◆ **TASK OBJECTIVE**
From the line containing "In the training settings, the" through the last line of the records, print every line exactly and nothing more.
[Opening DATA FOR REVIEW section]
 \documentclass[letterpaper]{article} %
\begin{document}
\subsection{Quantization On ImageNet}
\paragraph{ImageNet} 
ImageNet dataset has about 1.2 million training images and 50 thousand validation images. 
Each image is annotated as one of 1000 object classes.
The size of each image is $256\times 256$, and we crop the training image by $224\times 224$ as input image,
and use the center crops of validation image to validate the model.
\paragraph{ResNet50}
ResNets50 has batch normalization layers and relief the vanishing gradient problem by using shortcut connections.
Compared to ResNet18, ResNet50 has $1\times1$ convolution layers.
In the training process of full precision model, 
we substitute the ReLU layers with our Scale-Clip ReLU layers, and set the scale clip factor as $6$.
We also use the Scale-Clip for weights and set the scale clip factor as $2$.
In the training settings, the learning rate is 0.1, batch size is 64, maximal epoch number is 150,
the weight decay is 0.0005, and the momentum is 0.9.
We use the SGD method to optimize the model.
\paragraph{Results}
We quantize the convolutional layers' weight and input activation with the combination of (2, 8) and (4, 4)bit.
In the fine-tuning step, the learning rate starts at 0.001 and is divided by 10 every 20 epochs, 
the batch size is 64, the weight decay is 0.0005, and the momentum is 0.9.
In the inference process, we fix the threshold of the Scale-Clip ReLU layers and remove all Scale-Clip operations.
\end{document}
[Closing DATA FOR REVIEW section]
◆ **EXERCISE SOLUTION**
In the training settings, the learning rate is 0.1, batch size is 64, maximal epoch number is 150,
the weight decay is 0.0005, and the momentum is 0.9.
We use the SGD method to optimize the model.
\paragraph{Results}
We quantize the convolutional layers' weight and input activation with the combination of (2, 8) and (4, 4)bit.
In the fine-tuning step, the learning rate starts at 0.001 and is divided by 10 every 20 epochs, 
the batch size is 64, the weight decay is 0.0005, and the momentum is 0.9.
In the inference process, we fix the threshold of the Scale-Clip ReLU layers and remove all Scale-Clip operations.
\end{document}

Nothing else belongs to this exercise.